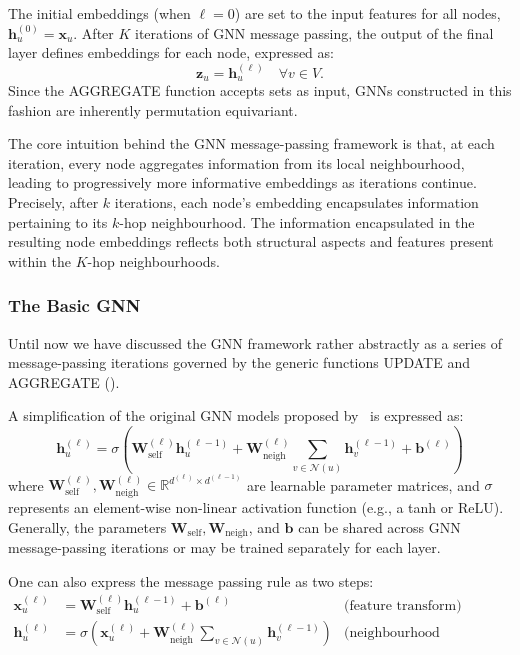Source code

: The initial embeddings (when $ \ell=0 $) are set to the input features for all nodes, $ \mathbf{h}_u^{(0)} = \mathbf{x}_u $. After $ K $ iterations of GNN message passing, the output of the final layer defines embeddings for each node, expressed as:
\begin{equation*}
    \mathbf{z}_u=\mathbf{h}_u^{(\ell)} \quad \forall v \in V.
\end{equation*}
Since the AGGREGATE function accepts sets as input, GNNs constructed in this fashion are inherently permutation equivariant.

The core intuition behind the GNN message-passing framework is that, at each iteration, every node aggregates information from its local neighbourhood, leading to progressively more informative embeddings as iterations continue. Precisely, after $ k $ iterations, each node's embedding encapsulates information pertaining to its $ k $-hop neighbourhood. The information encapsulated in the resulting node embeddings reflects both structural aspects and features present within the $ K $-hop neighbourhoods.

\subsubsection{The Basic GNN}
Until now we have discussed the GNN framework rather abstractly as a series of message-passing iterations governed by the generic functions UPDATE and AGGREGATE (). 

A simplification of the original GNN models proposed by~\cite{Merkwirth2005automaticGenerationComplementaryDescriptorsMolecularGraphNetworks}\cite{scarselli2008graphNeuralNetworkModel} is expressed as:
\begin{equation}\label{eq:basicGNN}
    \mathbf{h}_u^{(\ell)} = \sigma\left(\mathbf{W}_\text{self}^{(\ell)}\mathbf{h}_u^{(\ell-1)} + \mathbf{W}_\text{neigh}^{(\ell)}\sum_{v\in\mathcal{N}(u)}\mathbf{h}_v^{(\ell-1)} + \mathbf{b}^{(\ell)}\right)
\end{equation}
where $ \mathbf{W}_\text{self}^{(\ell)}, \mathbf{W}_\text{neigh}^{(\ell)} \in \mathbb{R}^{d^{(\ell)}\times d^{(\ell-1)}} $ are learnable parameter matrices, and $ \sigma $ represents an element-wise non-linear activation function (e.g., a tanh or ReLU). Generally, the parameters $ \mathbf{W}_\text{self}, \mathbf{W}_\text{neigh} $, and $\mathbf{b}$ can be shared across GNN message-passing iterations or may be trained separately for each layer. 

One can also express the message passing rule as two steps:
\begin{align}
    \mathbf{x}_u^{(\ell)} &= \mathbf{W}_\text{self}^{(\ell)}\mathbf{h}_u^{(\ell-1)} + \mathbf{b}^{(\ell)} & \text{(feature transform)}\label{eq:featureTransform} \\ 
    \mathbf{h}_u^{(\ell)} &= \sigma\left(\mathbf{x}_u^{(\ell)} + \mathbf{W}_\text{neigh}^{(\ell)} \sum_{v\in\mathcal{N}(u)}\mathbf{h}_v^{(\ell-1)}\right) & \text{(neighbourhood aggregation)} \label{eq:neighAgg}
\end{align}

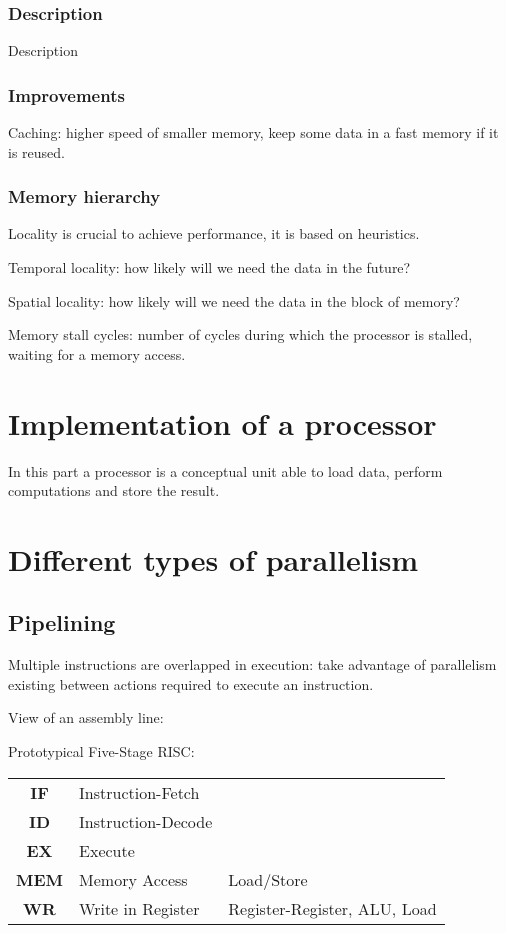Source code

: \documentclass{article}
\begin{document}
\subsubsection{Description}

Description

\subsubsection{Improvements}

Caching: higher speed of smaller memory, keep some data in a fast memory if it is reused.

\subsubsection{Memory hierarchy}

Locality is crucial to achieve performance, it is based on heuristics.

Temporal locality: how likely will we need the data in the future?

Spatial locality: how likely will we need the data in the block of memory?

Memory stall cycles: number of cycles during which the processor is stalled, waiting for a memory access.

\section{Implementation of a processor}

In this part a processor is a conceptual unit able to load data, perform computations and store the result.


\section{Different types of parallelism}

\subsection{Pipelining}

Multiple instructions are overlapped in execution: take advantage of parallelism existing between actions required to execute an instruction.

View of an assembly line:

Prototypical Five-Stage RISC:
\begin{tabular}{c|l|l|}
\textbf{IF}  & Instruction-Fetch  & \\
\textbf{ID}  & Instruction-Decode & \\
\textbf{EX}  & Execute            & \\
\textbf{MEM} & Memory Access      & Load/Store \\
\textbf{WR}  & Write in Register  & Register-Register, ALU, Load\\
\end{tabular}
\end{document}
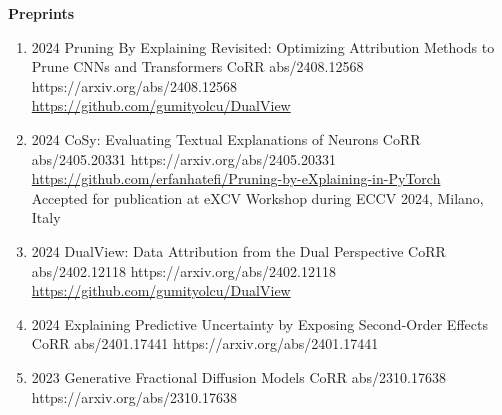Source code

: \headedsection %
{\bf Preprints}{}
{
    \begin{enumerate}

        \item {}
                        {2024}
                        {Pruning By Explaining Revisited: Optimizing Attribution Methods to Prune CNNs and Transformers}
                        {CoRR abs/2408.12568}
                        {https://arxiv.org/abs/2408.12568}
                        {\\\href{https://github.com/gumityolcu/DualView}{https://github.com/gumityolcu/DualView}}

        \item {}
                        {2024}
                        {CoSy: Evaluating Textual Explanations of Neurons}
                        {CoRR abs/2405.20331}
                        {https://arxiv.org/abs/2405.20331}
                        {\\ \href{https://github.com/erfanhatefi/Pruning-by-eXplaining-in-PyTorch}{https://github.com/erfanhatefi/Pruning-by-eXplaining-in-PyTorch}\\
                        Accepted for publication at eXCV Workshop during ECCV 2024, Milano, Italy}

        \item {}
                        {2024}
                        {DualView: Data Attribution from the Dual Perspective}
                        {CoRR abs/2402.12118}
                        {https://arxiv.org/abs/2402.12118}
                        {\\\href{https://github.com/gumityolcu/DualView}{https://github.com/gumityolcu/DualView}}

        \item {}
                        {2024}
                        {Explaining Predictive Uncertainty by Exposing Second-Order Effects}
                        {CoRR abs/2401.17441}
                        {https://arxiv.org/abs/2401.17441}

        \item {}
                        {2023}
                        {Generative Fractional Diffusion Models}
                        {CoRR abs/2310.17638}
                        {https://arxiv.org/abs/2310.17638}


\end{enumerate}}
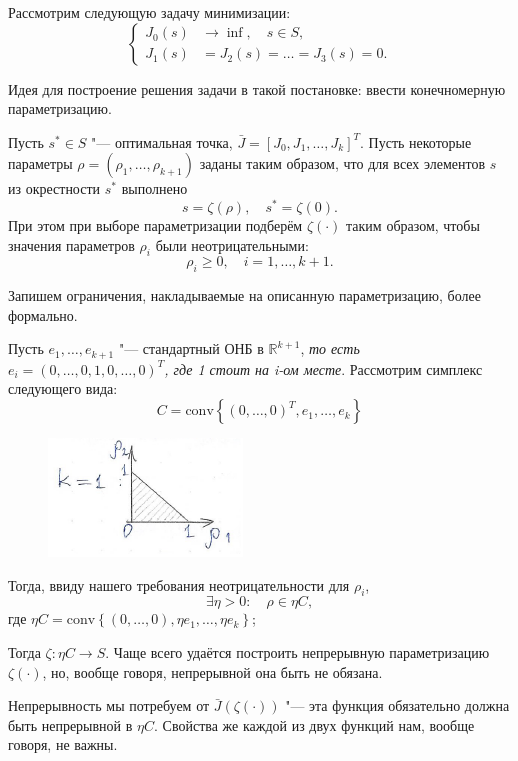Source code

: \documentclass[12pt, a4paper]{article}
\theoremstyle{rusdef}
\newcommand{\R}{\ensuremath{\mathbb{R}}} %
\begin{document}
Рассмотрим следующую задачу минимизации:
\[
  \left\{
  \begin{aligned}
    J_0(s) & \to \inf, \quad  s \in S,       \\
    J_1(s) & = J_2(s) = \ldots = J_3(s) = 0.
  \end{aligned}
  \right.
\]

Идея для построение решения задачи в такой постановке: ввести конечномерную параметризацию.

Пусть $s^* \in S$ "--- оптимальная точка, $\bar{J} = [J_0, J_1, \ldots, J_k]^T$. Пусть некоторые параметры $\rho = (\rho_1, \ldots, \rho_{k+1})$ заданы таким образом, что для всех элементов $s$ из окрестности $s^*$ выполнено
\[
  s = \zeta(\rho), \quad s^* = \zeta(0).
\]
При этом при выборе параметризации подберём $\zeta(\cdot)$ таким образом, чтобы значения параметров $\rho_i$ были неотрицательными:
\[
  \rho_i \geqslant 0, \quad i = 1, \ldots, k+1.
\]

Запишем ограничения, накладываемые на описанную параметризацию, более формально.

Пусть $e_1, \ldots, e_{k+1}$ "--- стандартный ОНБ в $\R^{k+1}$, \textit{то есть \\ ${e_i = (0,\ldots,0,1,0,\ldots,0)^T}$, где 1 стоит на i-ом месте}. Рассмотрим симплекс следующего вида:
\[
  C = \mathrm{conv} \left\{ (0,\ldots,0)^T, e_1, \ldots, e_k \right\}
\]

\begin{figure}[ht]
  \center
  \includegraphics{pic1.png}
\end{figure}

Тогда, ввиду нашего требования неотрицательности для $\rho_i$,
\[
  \exists \eta > 0\colon \quad \rho \in \eta C,
\]
где $\eta C = \mathrm{conv} \left\{ (0,\ldots,0), \eta e_1, \ldots, \eta e_k \right\}$;

Тогда $\zeta \colon \eta C \to S$. Чаще всего удаётся построить непрерывную параметризацию $\zeta(\cdot)$, но, вообще говоря, непрерывной она быть не обязана.

Непрерывность мы потребуем от $\bar{J}(\zeta(\cdot))$ "--- эта функция обязательно должна быть непрерывной в $\eta C$. Свойства же каждой из двух функций нам, вообще говоря, не важны.
\end{document}

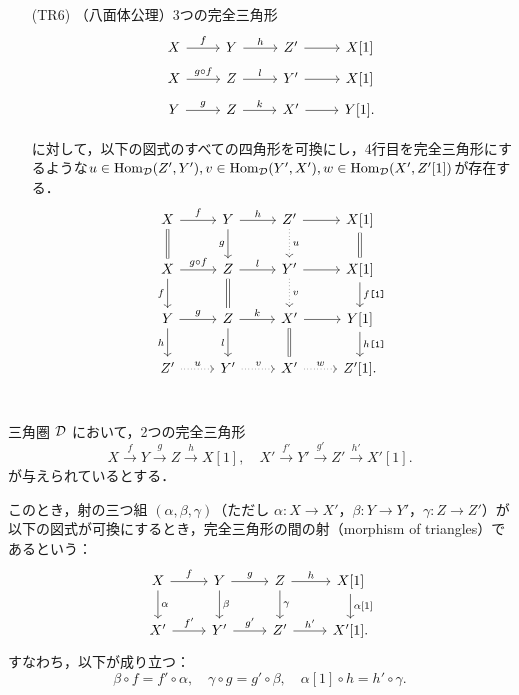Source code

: \begin{defn}
\begin{itemize}
	\item[(TR6)]
		（八面体公理）3つの完全三角形
			\[
				\begin{tikzcd}[row sep=5pt]
			X \ar[r,"f"]& Y\ar[r,"h"]& Z' \ar[r]& X[1]\\
			X \ar[r,"g\circ f"]& Z\ar[r,"l"]& Y' \ar[r]& X[1]\\
			Y \ar[r,"g"]& Z\ar[r,"k"]& X' \ar[r]& Y[1].\\
		\end{tikzcd}
			\]
			に対して，以下の図式のすべての四角形を可換にし，4行目を完全三角形にするような$u\in\operatorname{\mathrm{Hom}}_{{\mathcal D}}(Z',Y'),v\in\operatorname{\mathrm{Hom}}_{{\mathcal D}}(Y',X'),w\in\operatorname{\mathrm{Hom}}_{{\mathcal D}}(X',Z'[1])$が存在する．
			\[
		\begin{tikzcd}
			X \ar[r,"f"]\ar[d,equal]& Y\ar[r,"h"]\ar[d,"g",swap]& Z'\ar[d,"u",dotted] \ar[r]& X[1]\ar[d,equal]\\
			X \ar[r,"g\circ f"]\ar[d,"f",swap]& Z\ar[r,"l"]\ar[d,equal]& Y'\ar[d,"v",dotted] \ar[r]& X[1]\ar[d,"f\texttt{[1]}"]\\
			Y \ar[r,"g"]\ar[d,"h",swap]& Z\ar[r,"k"]\ar[d,"l",swap]& X' \ar[r]\ar[d,equal]& Y[1]\ar[d,"h\texttt{[1]}"]\\
			Z' \ar[r,"u",dotted]& Y'\ar[r,"v",dotted]& X' \ar[r,"w",dotted]& Z'[1].\\
		\end{tikzcd}
			\]
	\end{itemize}
\end{defn}

\begin{defn}\cite[p.243]{KS06}
三角圏 ${\mathcal D}$ において，2つの完全三角形
\[
X \xrightarrow{f} Y \xrightarrow{g} Z \xrightarrow{h} X[1], \quad
X' \xrightarrow{f'} Y' \xrightarrow{g'} Z' \xrightarrow{h'} X'[1].
\]
が与えられているとする．

このとき，射の三つ組 $(\alpha, \beta, \gamma)$（ただし $\alpha \colon X \to X'$，$\beta \colon Y \to Y'$，$\gamma \colon Z \to Z'$）が以下の図式が可換にするとき，完全三角形の間の射（morphism of triangles）であるという：
\[
\begin{tikzcd}
X \arrow{r}{f} \arrow{d}{\alpha} & Y \arrow{r}{g} \arrow{d}{\beta} & Z \arrow{r}{h} \arrow{d}{\gamma} & X[1] \arrow{d}{\alpha[1]} \\
X' \arrow{r}{f'} & Y' \arrow{r}{g'} & Z' \arrow{r}{h'} & X'[1].
\end{tikzcd}
\]
すなわち，以下が成り立つ：
\[
\beta \circ f = f' \circ \alpha, \quad
\gamma \circ g = g' \circ \beta, \quad
\alpha[1] \circ h = h' \circ \gamma.
\]
\end{defn}
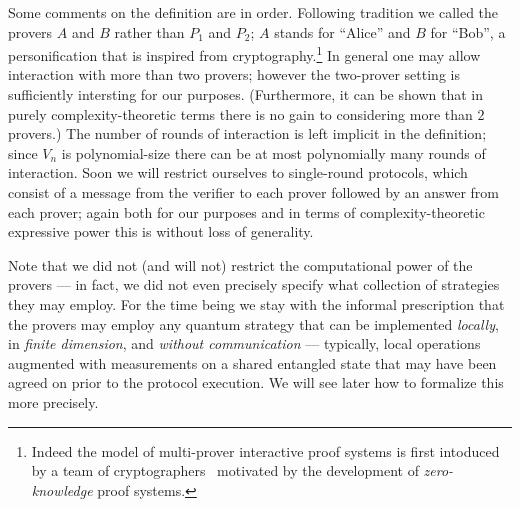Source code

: Some comments on the definition are in order. Following tradition we called the provers $A$ and $B$ rather than $P_1$ and $P_2$; $A$ stands for ``Alice'' and $B$ for ``Bob'', a personification that is inspired from cryptography.\footnote{Indeed the model of multi-prover interactive proof systems is first intoduced by a team of cryptographers~\cite{ben2019multi} motivated by the development of \emph{zero-knowledge} proof systems.}
 In general one may allow interaction with more than two provers; however the two-prover setting is sufficiently intersting for our purposes. (Furthermore, it can be shown that in purely complexity-theoretic terms there is no gain to considering more than $2$ provers.) The number of rounds of interaction is left implicit in the definition; since $V_n$ is polynomial-size there can be at most polynomially many rounds of interaction. Soon we will restrict ourselves to single-round protocols, which consist of a message from the verifier to each prover followed by an answer from each prover; again both for our purposes and in terms of complexity-theoretic expressive power this is without loss of generality.  

Note that we did not (and will not) restrict the computational power of the provers --- in fact, we did not even precisely specify what collection of strategies they may employ. For the time being we stay with the informal prescription that the provers may employ any quantum strategy that can be implemented \emph{locally}, in \emph{finite dimension}, and \emph{without communication} --- typically, local operations augmented with measurements on a shared entangled state that may have been agreed on prior to the protocol execution. We will see later how to formalize this more precisely. 

\medskip

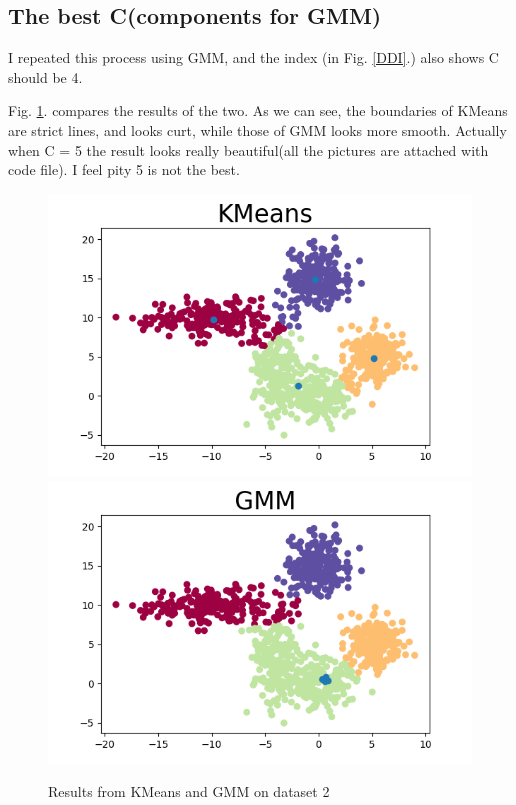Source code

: \documentclass[conference]{IEEEtran}
\begin{document}
\subsection{The best C(components for GMM)}
I repeated this process using GMM, and the index (in Fig. \ref{DDI}.) also shows C should be 4.

Fig. \ref{KG_cmp}. compares the results of the two. As we can see, the boundaries of KMeans are strict lines, and looks curt, while those of GMM looks more smooth. Actually when C = 5 the result looks really beautiful(all the pictures are attached with code file). I feel pity 5 is not the best.

\begin{figure}[htbp]
	{\includegraphics[scale=0.28]{m1p2.png}}
	{\includegraphics[scale=0.28]{m2p2.png}}
	\caption{Results from KMeans and GMM on dataset 2}
	\label{KG_cmp}
\end{figure}
\end{document}
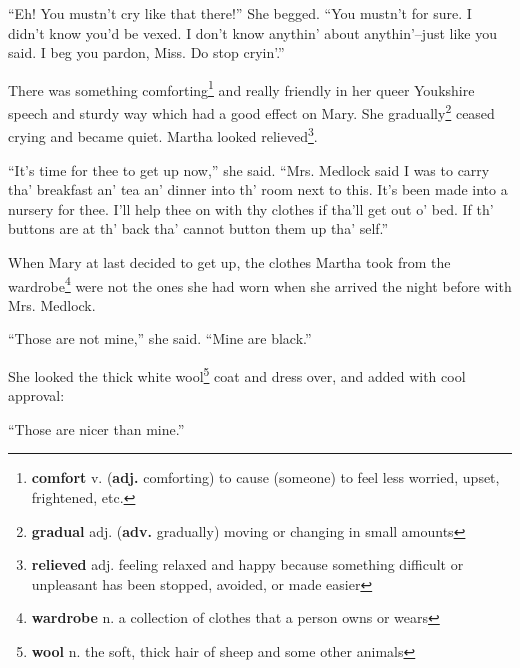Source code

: ``Eh! You mustn't cry like that there!'' She begged. ``You mustn't for sure. I didn't know you'd be vexed. I don't know anythin' about anythin'--just like you said. I beg you pardon, Miss. Do stop cryin'.''

There was something comforting\footnote{\textbf{comfort} v. (\textbf{adj.} comforting) to cause (someone) to feel less worried, upset, frightened, etc.} and really friendly in her queer Youkshire speech and sturdy way which had a good effect on Mary. She gradually\footnote{\textbf{gradual} adj. (\textbf{adv.} gradually) moving or changing in small amounts} ceased crying and became quiet. Martha looked relieved\footnote{\textbf{relieved} adj. feeling relaxed and happy because something difficult or unpleasant has been stopped, avoided, or made easier}.

``It's time for thee to get up now,'' she said. ``Mrs. Medlock said I was to carry tha' breakfast an' tea an' dinner into th' room next to this. It's been made into a nursery for thee. I'll help thee on with thy clothes if tha'll get out o' bed. If th' buttons are at th' back tha' cannot button them up tha' self.''

When Mary at last decided to get up, the clothes Martha took from the wardrobe\footnote{\textbf{wardrobe} n. a collection of clothes that a person owns or wears} were not the ones she had worn when she arrived the night before with Mrs. Medlock.

``Those are not mine,'' she said. ``Mine are black.''

She looked the thick white wool\footnote{\textbf{wool} n. the soft, thick hair of sheep and some other animals} coat and dress over, and added with cool approval:

``Those are nicer than mine.''
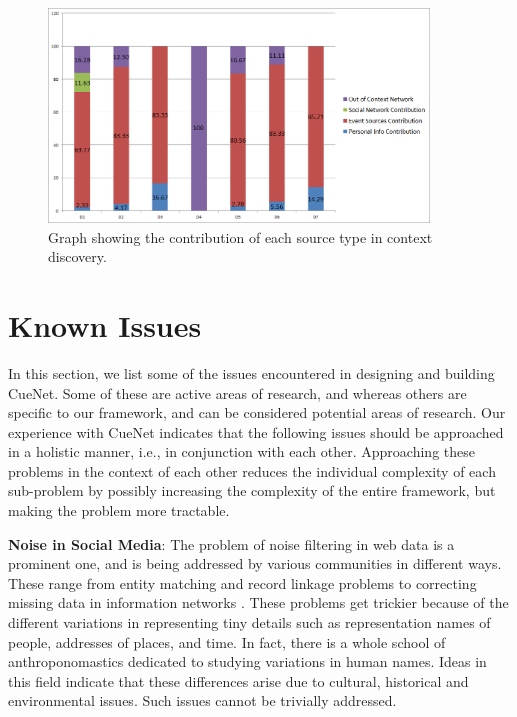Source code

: \begin{figure}[t]
\centering
\includegraphics[width=0.9\textwidth]{media/discovery-distro-stacked-2.png}
\caption{Graph showing the contribution of each source type in context discovery.}
\label{fig:tag-distribution}
\end{figure}

\section{Known Issues}
In this section, we list some of the issues encountered in designing and building CueNet. Some of these are active areas of research, and whereas others are specific to our framework, and can be considered potential areas of research. Our experience with CueNet indicates that the following issues should be approached in a holistic manner, i.e., in conjunction with each other. Approaching these problems in the context of each other reduces the individual complexity of each sub-problem by possibly increasing the complexity of the entire framework, but making the problem more tractable.

\textbf{\textbf{Noise in Social Media}}: The problem of noise filtering in web data is a prominent one, and is being addressed by various communities in different ways. These range from entity matching and record linkage problems \cite{elmagarmid2007duplicate} to correcting missing data in information networks \cite{sadikov2011correcting}. These problems get trickier because of the different variations in representing tiny details such as representation names of people, addresses of places, and time. In fact, there is a whole school of anthroponomastics \cite{schneider2009s} dedicated to studying variations in human names. Ideas in this field indicate that these differences arise due to cultural, historical and environmental issues\cite{al2009socio}. Such issues cannot be trivially addressed. 

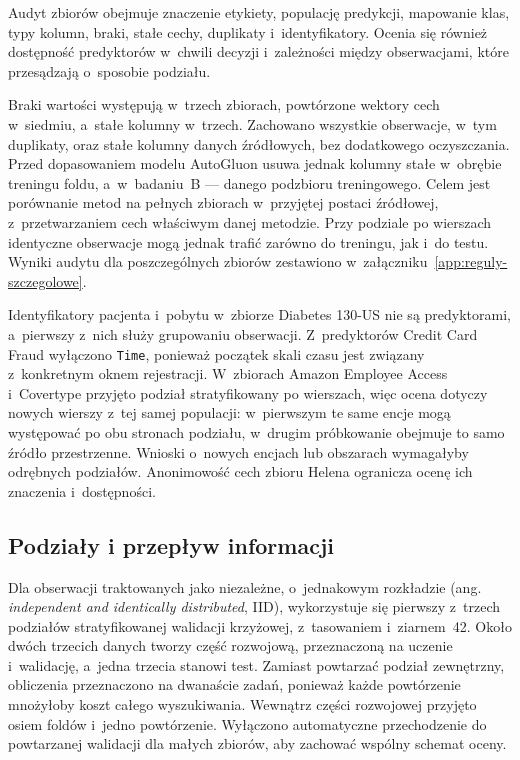 Audyt zbiorów obejmuje znaczenie etykiety, populację predykcji, mapowanie klas, typy kolumn, braki, stałe cechy, duplikaty i~identyfikatory. Ocenia się również dostępność predyktorów w~chwili decyzji i~zależności między obserwacjami, które przesądzają o~sposobie podziału.

Braki wartości występują w~trzech zbiorach, powtórzone wektory cech w~siedmiu, a~stałe kolumny w~trzech. Zachowano wszystkie obserwacje, w~tym duplikaty, oraz stałe kolumny danych źródłowych, bez dodatkowego oczyszczania. Przed dopasowaniem modelu AutoGluon usuwa jednak kolumny stałe w~obrębie treningu foldu, a~w~badaniu~B --- danego podzbioru treningowego. Celem jest porównanie metod na pełnych zbiorach w~przyjętej postaci źródłowej, z~przetwarzaniem cech właściwym danej metodzie. Przy podziale po wierszach identyczne obserwacje mogą jednak trafić zarówno do treningu, jak i~do testu. Wyniki audytu dla poszczególnych zbiorów zestawiono w~załączniku~\ref{app:reguly-szczegolowe}.

Identyfikatory pacjenta i~pobytu w~zbiorze Diabetes 130-US nie są predyktorami, a~pierwszy z~nich służy grupowaniu obserwacji. Z~predyktorów Credit Card Fraud wyłączono \texttt{Time}, ponieważ początek skali czasu jest związany z~konkretnym oknem rejestracji. W~zbiorach Amazon Employee Access i~Covertype przyjęto podział stratyfikowany po wierszach, więc ocena dotyczy nowych wierszy z~tej samej populacji: w~pierwszym te same encje mogą występować po obu stronach podziału, w~drugim próbkowanie obejmuje to samo źródło przestrzenne. Wnioski o~nowych encjach lub obszarach wymagałyby odrębnych podziałów. Anonimowość cech zbioru Helena ogranicza ocenę ich znaczenia i~dostępności.

\subsection{Podziały i przepływ informacji}
\label{sec:podzialy}

Dla obserwacji traktowanych jako niezależne, o~jednakowym rozkładzie (ang. \textit{independent and identically distributed}, IID), wykorzystuje się pierwszy z~trzech podziałów stratyfikowanej walidacji krzyżowej, z~tasowaniem i~ziarnem~42. Około dwóch trzecich danych tworzy część rozwojową, przeznaczoną na uczenie i~walidację, a~jedna trzecia stanowi test. Zamiast powtarzać podział zewnętrzny, obliczenia przeznaczono na dwanaście zadań, ponieważ każde powtórzenie mnożyłoby koszt całego wyszukiwania. Wewnątrz części rozwojowej przyjęto osiem foldów i~jedno powtórzenie. Wyłączono automatyczne przechodzenie do powtarzanej walidacji dla małych zbiorów, aby zachować wspólny schemat oceny.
++++++
Task: Each line of the records that holds the word "discovery" should be copied out.

Response area:
\includegraphics[width=0.9\textwidth]{media/discovery-distro-stacked-2.png}
\caption{Graph showing the contribution of each source type in context discovery.}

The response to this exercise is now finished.